Intravenous administration of inorganic selenium compounds, inhibitors of prostaglandin D synthase, inhibits sleep in freely moving rats.

Prostaglandin (PG) D2 has been postulated to be an endogenous sleep-promoting factor. Biosynthesis of PGD2 is catalyzed by PGD synthase (prostaglandin-H2 D-isomerase, EC 5.3.99.2), the activity of which is inhibited by inorganic selenium compounds such as SeCl4 and Na2SeO3. We recently examined the effect of intracerebroventricular administration of these selenium compounds on sleep in rats, and demonstrated time- and dose-dependent sleep inhibition.
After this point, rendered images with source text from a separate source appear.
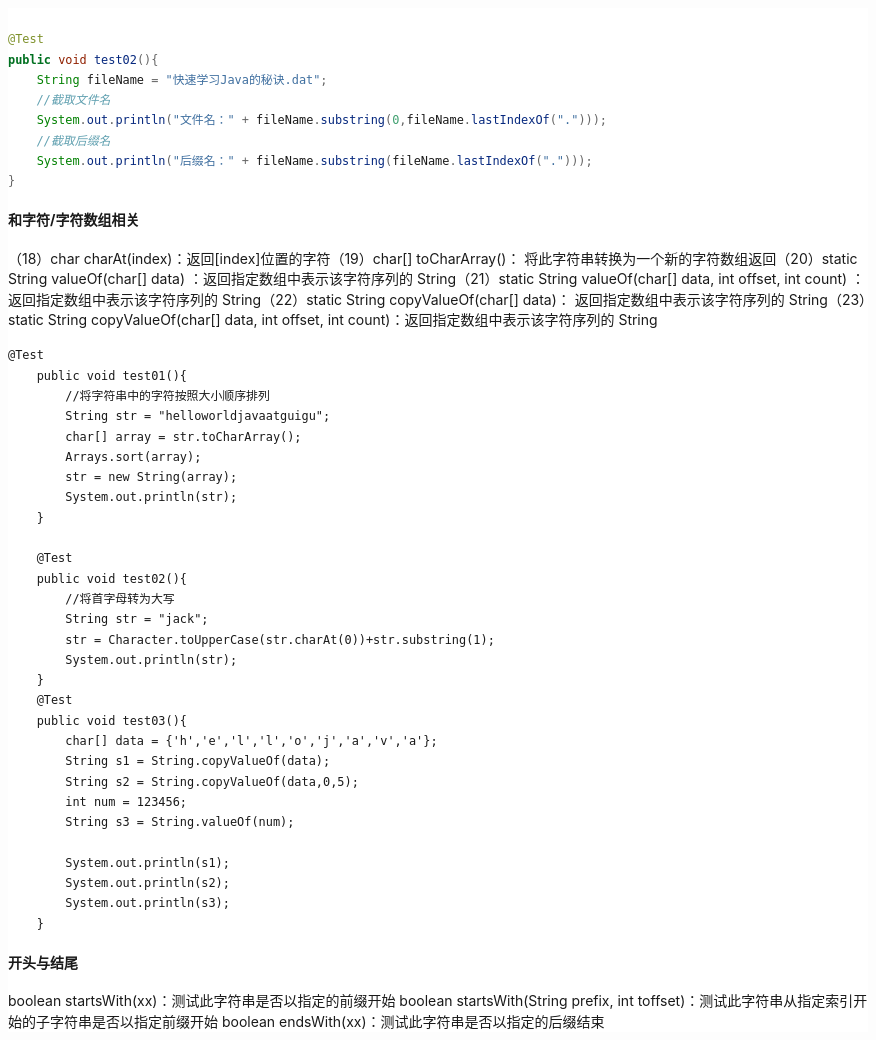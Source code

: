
 ```java

@Test
public void test02(){
    String fileName = "快速学习Java的秘诀.dat";
    //截取文件名
    System.out.println("文件名：" + fileName.substring(0,fileName.lastIndexOf(".")));
    //截取后缀名
    System.out.println("后缀名：" + fileName.substring(fileName.lastIndexOf(".")));
}
```
#### 和字符/字符数组相关
（18）char charAt(index)：返回[index]位置的字符（19）char[] toCharArray()： 将此字符串转换为一个新的字符数组返回（20）static String valueOf(char[] data) ：返回指定数组中表示该字符序列的 String（21）static String valueOf(char[] data, int offset, int count) ： 返回指定数组中表示该字符序列的 String（22）static String copyValueOf(char[] data)： 返回指定数组中表示该字符序列的 String（23）static String copyValueOf(char[] data, int offset, int count)：返回指定数组中表示该字符序列的 String
```
@Test
    public void test01(){
        //将字符串中的字符按照大小顺序排列
        String str = "helloworldjavaatguigu";
        char[] array = str.toCharArray();
        Arrays.sort(array);
        str = new String(array);
        System.out.println(str);
    }
    
    @Test
    public void test02(){
        //将首字母转为大写
        String str = "jack";
        str = Character.toUpperCase(str.charAt(0))+str.substring(1);
        System.out.println(str);
    }
    @Test
    public void test03(){
        char[] data = {'h','e','l','l','o','j','a','v','a'};
        String s1 = String.copyValueOf(data);
        String s2 = String.copyValueOf(data,0,5);
        int num = 123456;
        String s3 = String.valueOf(num);
    
        System.out.println(s1);
        System.out.println(s2);
        System.out.println(s3);
    }
```
#### 开头与结尾
boolean startsWith(xx)：测试此字符串是否以指定的前缀开始
boolean startsWith(String prefix, int toffset)：测试此字符串从指定索引开始的子字符串是否以指定前缀开始
boolean endsWith(xx)：测试此字符串是否以指定的后缀结束

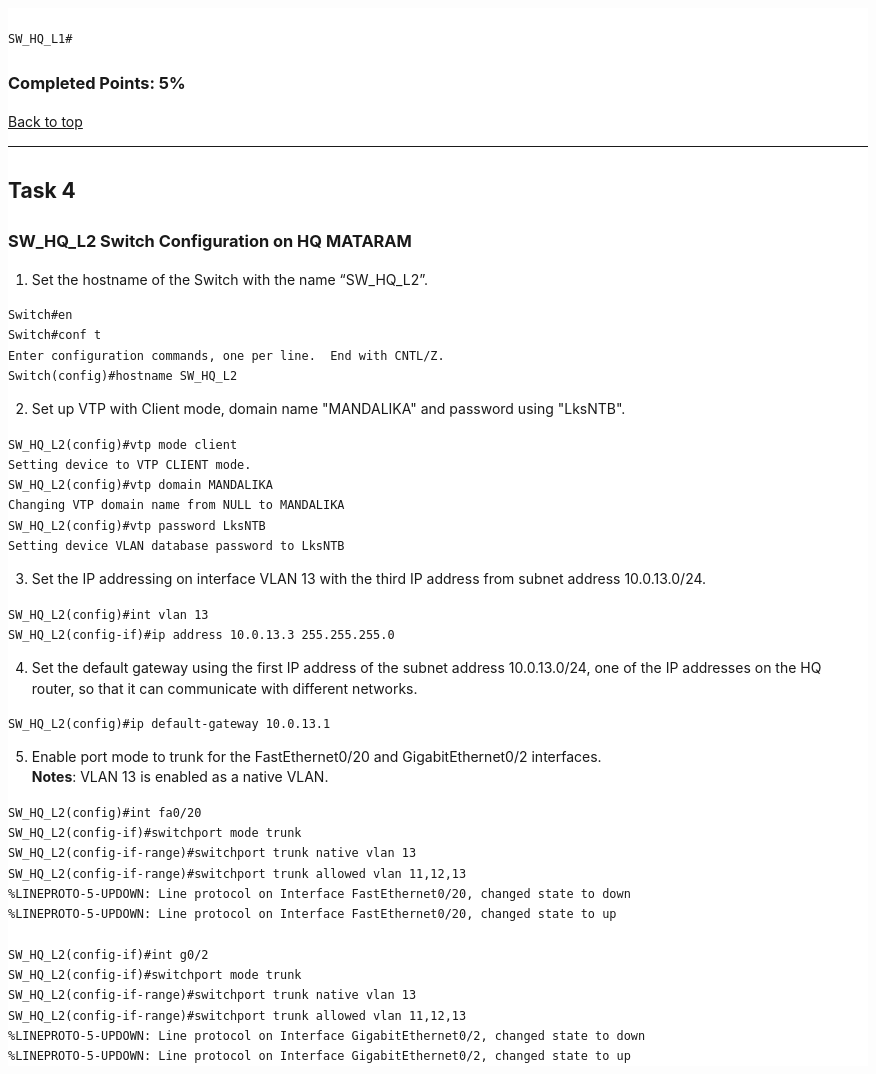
 ```HTML

SW_HQ_L1#
```
### Completed Points: 5%

<a href="#top">Back to top</a>


---

## Task 4
### SW_HQ_L2 Switch Configuration on HQ MATARAM

1. Set the hostname of the Switch with the name “SW_HQ_L2”. <br>

```HTML        
Switch#en
Switch#conf t
Enter configuration commands, one per line.  End with CNTL/Z.
Switch(config)#hostname SW_HQ_L2
```

2. Set up VTP with Client mode, domain name "MANDALIKA" and password using "LksNTB". <br>
        
```HTML
SW_HQ_L2(config)#vtp mode client 
Setting device to VTP CLIENT mode.
SW_HQ_L2(config)#vtp domain MANDALIKA
Changing VTP domain name from NULL to MANDALIKA
SW_HQ_L2(config)#vtp password LksNTB
Setting device VLAN database password to LksNTB
```

3. Set the IP addressing on interface VLAN 13 with the third IP address from subnet address 10.0.13.0/24. <br>

```HTML
SW_HQ_L2(config)#int vlan 13
SW_HQ_L2(config-if)#ip address 10.0.13.3 255.255.255.0
```

4. Set the default gateway using the first IP address of the subnet address 10.0.13.0/24, one of the IP addresses on the HQ router, so that it can communicate with different networks. <br>

```HTML
SW_HQ_L2(config)#ip default-gateway 10.0.13.1
```

5. Enable port mode to trunk for the FastEthernet0/20 and GigabitEthernet0/2 interfaces. <br>
<b>Notes</b>: VLAN 13 is enabled as a native VLAN. 

```HTML        
SW_HQ_L2(config)#int fa0/20
SW_HQ_L2(config-if)#switchport mode trunk
SW_HQ_L2(config-if-range)#switchport trunk native vlan 13 
SW_HQ_L2(config-if-range)#switchport trunk allowed vlan 11,12,13
%LINEPROTO-5-UPDOWN: Line protocol on Interface FastEthernet0/20, changed state to down
%LINEPROTO-5-UPDOWN: Line protocol on Interface FastEthernet0/20, changed state to up

SW_HQ_L2(config-if)#int g0/2
SW_HQ_L2(config-if)#switchport mode trunk
SW_HQ_L2(config-if-range)#switchport trunk native vlan 13 
SW_HQ_L2(config-if-range)#switchport trunk allowed vlan 11,12,13
%LINEPROTO-5-UPDOWN: Line protocol on Interface GigabitEthernet0/2, changed state to down
%LINEPROTO-5-UPDOWN: Line protocol on Interface GigabitEthernet0/2, changed state to up
```
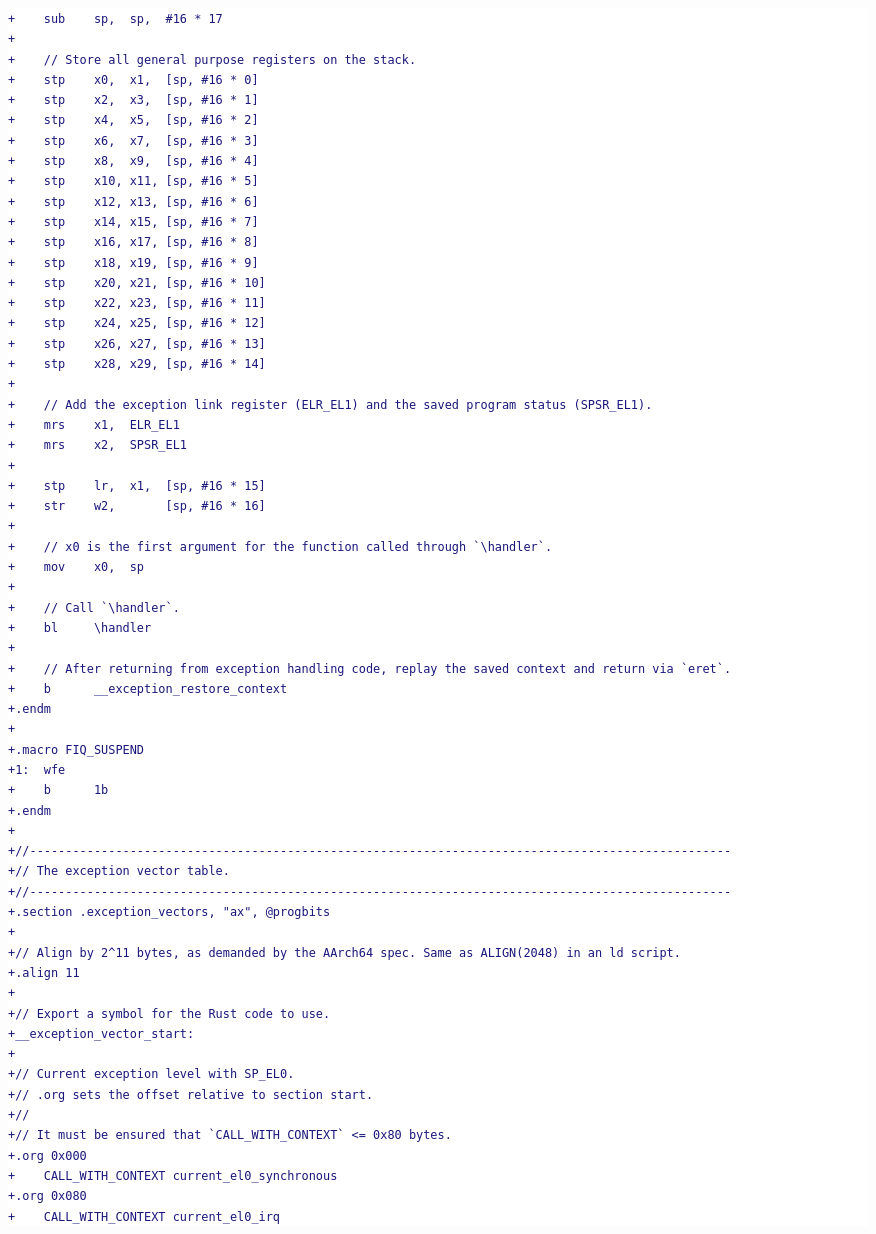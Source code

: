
 ```diff
+    sub    sp,  sp,  #16 * 17
+
+    // Store all general purpose registers on the stack.
+    stp    x0,  x1,  [sp, #16 * 0]
+    stp    x2,  x3,  [sp, #16 * 1]
+    stp    x4,  x5,  [sp, #16 * 2]
+    stp    x6,  x7,  [sp, #16 * 3]
+    stp    x8,  x9,  [sp, #16 * 4]
+    stp    x10, x11, [sp, #16 * 5]
+    stp    x12, x13, [sp, #16 * 6]
+    stp    x14, x15, [sp, #16 * 7]
+    stp    x16, x17, [sp, #16 * 8]
+    stp    x18, x19, [sp, #16 * 9]
+    stp    x20, x21, [sp, #16 * 10]
+    stp    x22, x23, [sp, #16 * 11]
+    stp    x24, x25, [sp, #16 * 12]
+    stp    x26, x27, [sp, #16 * 13]
+    stp    x28, x29, [sp, #16 * 14]
+
+    // Add the exception link register (ELR_EL1) and the saved program status (SPSR_EL1).
+    mrs    x1,  ELR_EL1
+    mrs    x2,  SPSR_EL1
+
+    stp    lr,  x1,  [sp, #16 * 15]
+    str    w2,       [sp, #16 * 16]
+
+    // x0 is the first argument for the function called through `\handler`.
+    mov    x0,  sp
+
+    // Call `\handler`.
+    bl     \handler
+
+    // After returning from exception handling code, replay the saved context and return via `eret`.
+    b      __exception_restore_context
+.endm
+
+.macro FIQ_SUSPEND
+1:  wfe
+    b      1b
+.endm
+
+//--------------------------------------------------------------------------------------------------
+// The exception vector table.
+//--------------------------------------------------------------------------------------------------
+.section .exception_vectors, "ax", @progbits
+
+// Align by 2^11 bytes, as demanded by the AArch64 spec. Same as ALIGN(2048) in an ld script.
+.align 11
+
+// Export a symbol for the Rust code to use.
+__exception_vector_start:
+
+// Current exception level with SP_EL0.
+// .org sets the offset relative to section start.
+//
+// It must be ensured that `CALL_WITH_CONTEXT` <= 0x80 bytes.
+.org 0x000
+    CALL_WITH_CONTEXT current_el0_synchronous
+.org 0x080
+    CALL_WITH_CONTEXT current_el0_irq
```

[ARMv8_Manual]: https://developer.arm.com/docs/ddi0487/latest/arm-architecture-reference-manual-armv8-for-armv8-a-architecture-profile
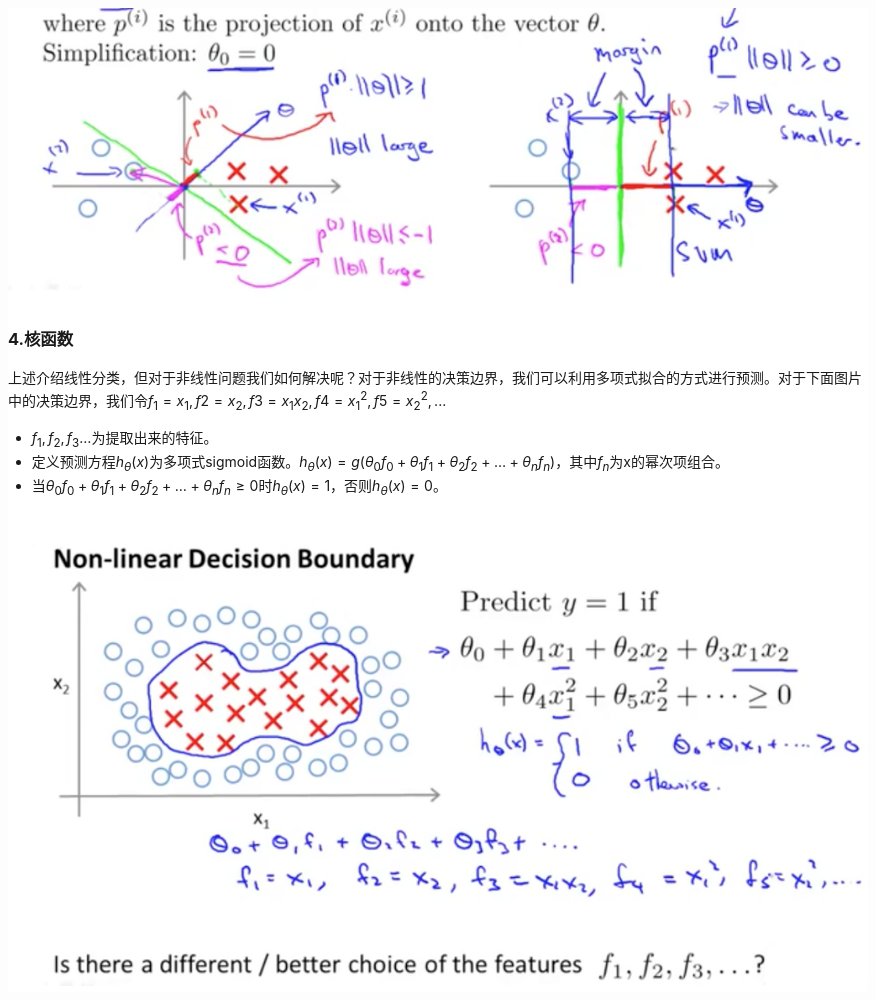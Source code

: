 ![幕快照 2018-04-02 下午5.14.2](机器学习之SVM支持向量机（一）/机器学习之SVM支持向量机（一）图片08.png)

### 4.核函数

上述介绍线性分类，但对于非线性问题我们如何解决呢？对于非线性的决策边界，我们可以利用多项式拟合的方式进行预测。对于下面图片中的决策边界，我们令$f_1=x_1,f2=x_2,f3=x_1x_2,f4=x_1^2,f5=x_2^2,...$

+ $f_1,f_2,f_3…$为提取出来的特征。
+ 定义预测方程$h_{\theta}(x)$为多项式sigmoid函数。$h_{\theta}(x)=g(\theta_0f_0+\theta_1f_1+\theta_2f_2+…+\theta_nf_n)$，其中$f_n$为x的幂次项组合。
+ 当$\theta_0f_0+\theta_1f_1+\theta_2f_2+…+\theta_nf_n\ge0$时$h_{\theta}(x)=1$，否则$h_{\theta}(x)=0$。

![幕快照 2018-04-02 下午5.40.4](机器学习之SVM支持向量机（一）/机器学习之SVM支持向量机（一）图片09.png)
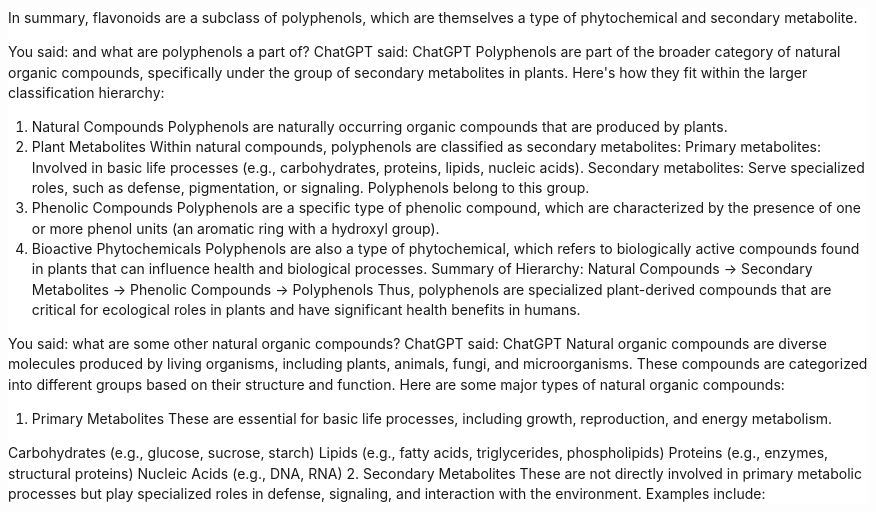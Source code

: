 In summary, flavonoids are a subclass of polyphenols, which are themselves a type of phytochemical and secondary metabolite.






You said:
and what are polyphenols a part of?
ChatGPT said:
ChatGPT
Polyphenols are part of the broader category of natural organic compounds, specifically under the group of secondary metabolites in plants. Here's how they fit within the larger classification hierarchy:

1. Natural Compounds
Polyphenols are naturally occurring organic compounds that are produced by plants.
2. Plant Metabolites
Within natural compounds, polyphenols are classified as secondary metabolites:
Primary metabolites: Involved in basic life processes (e.g., carbohydrates, proteins, lipids, nucleic acids).
Secondary metabolites: Serve specialized roles, such as defense, pigmentation, or signaling. Polyphenols belong to this group.
3. Phenolic Compounds
Polyphenols are a specific type of phenolic compound, which are characterized by the presence of one or more phenol units (an aromatic ring with a hydroxyl group).
4. Bioactive Phytochemicals
Polyphenols are also a type of phytochemical, which refers to biologically active compounds found in plants that can influence health and biological processes.
Summary of Hierarchy:
Natural Compounds → Secondary Metabolites → Phenolic Compounds → Polyphenols
Thus, polyphenols are specialized plant-derived compounds that are critical for ecological roles in plants and have significant health benefits in humans.






You said:
what are some other natural organic compounds?
ChatGPT said:
ChatGPT
Natural organic compounds are diverse molecules produced by living organisms, including plants, animals, fungi, and microorganisms. These compounds are categorized into different groups based on their structure and function. Here are some major types of natural organic compounds:

1. Primary Metabolites
These are essential for basic life processes, including growth, reproduction, and energy metabolism.

Carbohydrates (e.g., glucose, sucrose, starch)
Lipids (e.g., fatty acids, triglycerides, phospholipids)
Proteins (e.g., enzymes, structural proteins)
Nucleic Acids (e.g., DNA, RNA)
2. Secondary Metabolites
These are not directly involved in primary metabolic processes but play specialized roles in defense, signaling, and interaction with the environment. Examples include:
To establish whether this effect of selenium is also produced when the compound is administered systemically, we devised a procedure for intravenous catheterization and examined the effect of these selenocompounds on sleep-wake activity in freely moving rats (n = 35). Each test compound was administered into the inferior vena cava continuously between 11.00 and 17.00 h on the experimental day. SeCl4 time- and dose-dependently inhibited sleep at infusion rates of 5, 7.5, 10 and 20 nmol/microliters per min. During the SeCl4 infusion at 20 nmol/microliters per min, slow-wave sleep and paradoxical sleep were reduced to 63% and 50% of their respective baseline values. Na2SeO3 exhibited a similar sleep inhibition, though Na2SO3 was ineffective. Infusion of SeCl4 at 10 nmol/microliters per min or below produced no consistent changes in the mean brain temperature, or food and water intake during the infusion period. During the nocturnal period subsequent to SeCl4 infusion, sleep was increased by a rebound phenomenon, while a decrease in brain temperature and inhibition of food and water intake dose-dependently occurred. We conclude that systemic administration of these PGD synthase inhibitors has a sleep-reducing potency.